Source records:
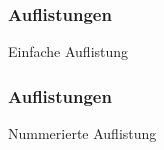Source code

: \begin{frame}
    \frametitle{Auflistungen}
    \begin{block}{Einfache Auflistung}
        
    \end{block}
\end{frame}
\begin{frame}
    \frametitle{Auflistungen}
    \begin{block}{Nummerierte Auflistung}
        
    \end{block}
\end{frame}
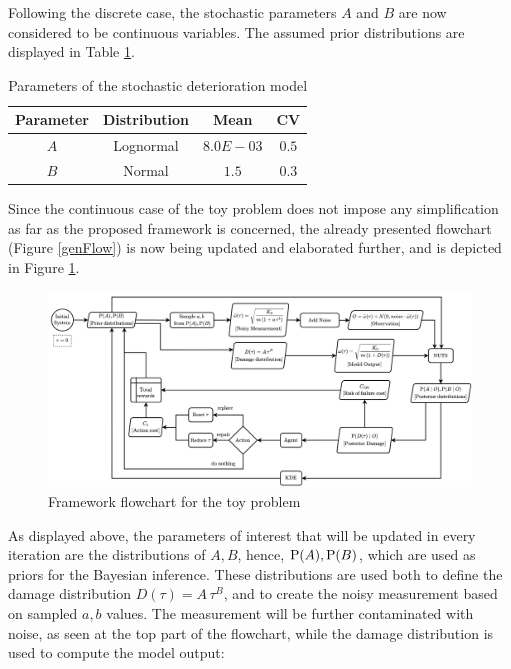 Following the discrete case, the stochastic parameters $A$ and $B$ are now considered to be continuous variables. The assumed prior distributions are displayed in Table \ref{deterParams}.

\begin{table}[H]
    \centering
    \caption{Parameters of the stochastic deterioration model}
    \label{deterParams}
    \begin{tabular}{cccc}
        \toprule
        \textbf{Parameter} & \textbf{Distribution} & \textbf{Mean} & \textbf{\gls{CV}} \\ \midrule
        $A$ & Lognormal & $8.0E-03$ & $0.5$ \\
        $B$ & Normal & $1.5$ & $0.3$ \\ \bottomrule
    \end{tabular}
\end{table}


Since the continuous case of the toy problem does not impose any simplification as far as the proposed framework is concerned, the already presented flowchart (Figure \ref{genFlow}) is now being updated and elaborated further, and is depicted in Figure \ref{flowToy}.

\vspace{1cm}

\begin{figure}[H]
    \centering
	\includegraphics[width=\linewidth]{Figures/toyFlow.png}
	\caption{Framework flowchart for the toy problem}
	\label{flowToy}
\end{figure}

\restoregeometry

As displayed above, the parameters of interest that will be updated in every iteration are the distributions of $A, B$, hence, $\text{P}(A), \text{P}(B)$, which are used as priors for the Bayesian inference. These distributions are used both to define the damage distribution $D(\tau) = A\, \tau ^B$, and to create the noisy measurement based on sampled $a, b$ values. The measurement will be further contaminated with noise, as seen at the top part of the flowchart, while the damage distribution is used to compute the model output:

YOUR INSTRUCTIONS: Any picture found in the data is to be skipped while the rest is copied exactly.

RESULT:
Source code

: \begin{frame}
    \frametitle{Auflistungen}
    \begin{block}{Einfache Auflistung}
        
    \end{block}
\end{frame}
\begin{frame}
    \frametitle{Auflistungen}
    \begin{block}{Nummerierte Auflistung}
        
    \end{block}
\end{frame}
 Following the discrete case, the stochastic parameters $A$ and $B$ are now considered to be continuous variables. The assumed prior distributions are displayed in Table \ref{deterParams}.

\begin{table}[H]
    \centering
    \caption{Parameters of the stochastic deterioration model}
    \label{deterParams}
    \begin{tabular}{cccc}
        \toprule
        \textbf{Parameter} & \textbf{Distribution} & \textbf{Mean} & \textbf{\gls{CV}} \\ \midrule
        $A$ & Lognormal & $8.0E-03$ & $0.5$ \\
        $B$ & Normal & $1.5$ & $0.3$ \\ \bottomrule
    \end{tabular}
\end{table}


Since the continuous case of the toy problem does not impose any simplification as far as the proposed framework is concerned, the already presented flowchart (Figure \ref{genFlow}) is now being updated and elaborated further, and is depicted in Figure \ref{flowToy}.

\vspace{1cm}

\begin{figure}[H]
    \centering
	\includegraphics[width=\linewidth]{Figures/toyFlow.png}
	\caption{Framework flowchart for the toy problem}
	\label{flowToy}
\end{figure}

\restoregeometry

As displayed above, the parameters of interest that will be updated in every iteration are the distributions of $A, B$, hence, $\text{P}(A), \text{P}(B)$, which are used as priors for the Bayesian inference. These distributions are used both to define the damage distribution $D(\tau) = A\, \tau ^B$, and to create the noisy measurement based on sampled $a, b$ values. The measurement will be further contaminated with noise, as seen at the top part of the flowchart, while the damage distribution is used to compute the model output:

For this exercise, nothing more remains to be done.